Sportstudierende wandern im Himalaja

Wl801 Everest 1Nur wenige Menschen kommen dem höchsten Berg der Welt so nah: Der Mount Everest fasziniert in seiner majestätischen Pracht.

Fotos (3): Tim Seulen

"Wenn man am Flughafen in Kathmandu ankommt, hat man das Gefühl, auf einem anderen Stern zu landen. Man steht plötzlich hunderten von Menschen gegenüber: Bettelnde Kinder, schreiende Taxifahrer, Leprakranke, Schaulustige." Nepal – für viele Reisende ein unglaublicher Kulturschock. Doch genau diese Andersartigkeit gehört mit zu der Faszination, die Tim Seulen an dem asiatischen Land reizt. Das Nebeneinander von großartiger Natur und größtenteils ärmlichen Lebensbedingungen, von majestätischen Bergen und freundlichen Menschen will er im Februar auch elf Studierenden der Sportwissenschaft vermitteln, mit denen er eine vierwöchige Trekkingtour bis hinauf auf den 5400 Meter hoch gelegenen Gokyo Peak unternimmt. "Von dort hat man einen fantastischen Blick auf vier Achttausender. Das gibt es nirgendwo sonst auf der Welt."
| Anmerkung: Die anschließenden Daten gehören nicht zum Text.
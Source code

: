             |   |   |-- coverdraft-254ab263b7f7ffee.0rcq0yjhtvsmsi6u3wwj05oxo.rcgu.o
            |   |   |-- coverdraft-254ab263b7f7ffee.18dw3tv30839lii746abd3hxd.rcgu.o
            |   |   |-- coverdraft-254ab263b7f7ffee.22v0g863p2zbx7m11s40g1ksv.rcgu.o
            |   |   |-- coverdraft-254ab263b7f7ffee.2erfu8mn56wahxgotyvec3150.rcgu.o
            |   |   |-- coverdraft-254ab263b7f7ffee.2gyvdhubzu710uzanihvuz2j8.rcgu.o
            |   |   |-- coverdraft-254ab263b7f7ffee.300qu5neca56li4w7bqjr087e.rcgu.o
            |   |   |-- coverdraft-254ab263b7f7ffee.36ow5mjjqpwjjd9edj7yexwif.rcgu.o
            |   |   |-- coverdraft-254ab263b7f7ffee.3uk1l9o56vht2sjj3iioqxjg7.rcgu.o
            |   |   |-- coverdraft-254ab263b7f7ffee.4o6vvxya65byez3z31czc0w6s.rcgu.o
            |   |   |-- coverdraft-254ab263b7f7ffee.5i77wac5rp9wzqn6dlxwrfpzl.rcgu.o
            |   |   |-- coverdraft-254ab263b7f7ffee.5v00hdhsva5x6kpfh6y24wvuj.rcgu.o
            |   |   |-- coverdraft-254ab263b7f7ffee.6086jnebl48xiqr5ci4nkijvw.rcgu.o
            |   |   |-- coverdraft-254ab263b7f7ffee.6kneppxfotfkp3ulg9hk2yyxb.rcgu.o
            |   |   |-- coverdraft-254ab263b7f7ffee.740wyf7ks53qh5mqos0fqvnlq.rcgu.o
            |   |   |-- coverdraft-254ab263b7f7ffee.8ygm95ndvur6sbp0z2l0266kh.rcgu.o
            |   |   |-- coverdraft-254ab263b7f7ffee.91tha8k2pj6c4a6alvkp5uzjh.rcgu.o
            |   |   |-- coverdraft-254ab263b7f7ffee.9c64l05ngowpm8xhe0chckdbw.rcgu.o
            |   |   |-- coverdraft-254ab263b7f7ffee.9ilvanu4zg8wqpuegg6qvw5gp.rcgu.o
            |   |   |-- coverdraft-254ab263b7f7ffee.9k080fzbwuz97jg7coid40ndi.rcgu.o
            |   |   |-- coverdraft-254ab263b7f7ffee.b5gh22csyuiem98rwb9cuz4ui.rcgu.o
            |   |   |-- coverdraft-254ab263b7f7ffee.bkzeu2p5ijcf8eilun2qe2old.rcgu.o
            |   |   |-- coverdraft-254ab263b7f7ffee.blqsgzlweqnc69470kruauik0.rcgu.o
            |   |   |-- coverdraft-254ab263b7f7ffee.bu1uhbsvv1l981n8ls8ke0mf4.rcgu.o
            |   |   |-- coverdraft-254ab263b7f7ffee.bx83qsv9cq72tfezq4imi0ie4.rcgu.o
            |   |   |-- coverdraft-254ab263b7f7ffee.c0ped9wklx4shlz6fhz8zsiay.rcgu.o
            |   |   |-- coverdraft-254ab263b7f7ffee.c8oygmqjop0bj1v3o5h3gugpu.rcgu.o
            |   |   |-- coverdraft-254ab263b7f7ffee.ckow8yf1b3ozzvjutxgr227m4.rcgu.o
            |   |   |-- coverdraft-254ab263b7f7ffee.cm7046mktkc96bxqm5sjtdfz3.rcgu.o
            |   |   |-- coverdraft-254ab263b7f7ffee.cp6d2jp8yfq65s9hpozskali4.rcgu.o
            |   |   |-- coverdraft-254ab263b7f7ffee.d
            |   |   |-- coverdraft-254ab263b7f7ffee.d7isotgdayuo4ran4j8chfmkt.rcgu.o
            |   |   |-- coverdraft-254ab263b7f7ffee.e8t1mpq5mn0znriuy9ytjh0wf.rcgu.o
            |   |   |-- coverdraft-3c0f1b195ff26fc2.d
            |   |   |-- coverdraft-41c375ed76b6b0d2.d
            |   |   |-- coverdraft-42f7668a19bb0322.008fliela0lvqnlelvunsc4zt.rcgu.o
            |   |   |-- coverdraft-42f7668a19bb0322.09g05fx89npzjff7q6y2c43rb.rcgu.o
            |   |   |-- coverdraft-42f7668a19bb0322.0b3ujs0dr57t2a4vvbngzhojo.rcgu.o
Seulen weiß, wovon er schwärmt, denn bereits dreimal hat er die Tour mitgemacht. In den Jahren 1998 bis 2000 nahm er als Sportstudent selber an den Trekkingtouren der Sportwissenschaft teil. Nun ist er zum ersten Mal als Kopf der Exkursion für alles verantwortlich. Seulen, hauptberuflich Abteilungsleiter beim Hochschulsport, ist dankbar, dass ihm die Sportwissenschaftler die Gelegenheit geben, die Studierenden in eine fremde Welt zu entführen. "Natürlich ist es für künftige Sportlehrer nicht zwingend erforderlich, in den Bergen des Himalaja gewandert zu sein. Für Sportstudierende ist so eine Trekkingtour vorrangig eine sportliche Herausforderung. Die soziale Komponente, mehrere Wochen gut miteinander auskommen zu müssen, ist eine wertvolle Lebenserfahrung."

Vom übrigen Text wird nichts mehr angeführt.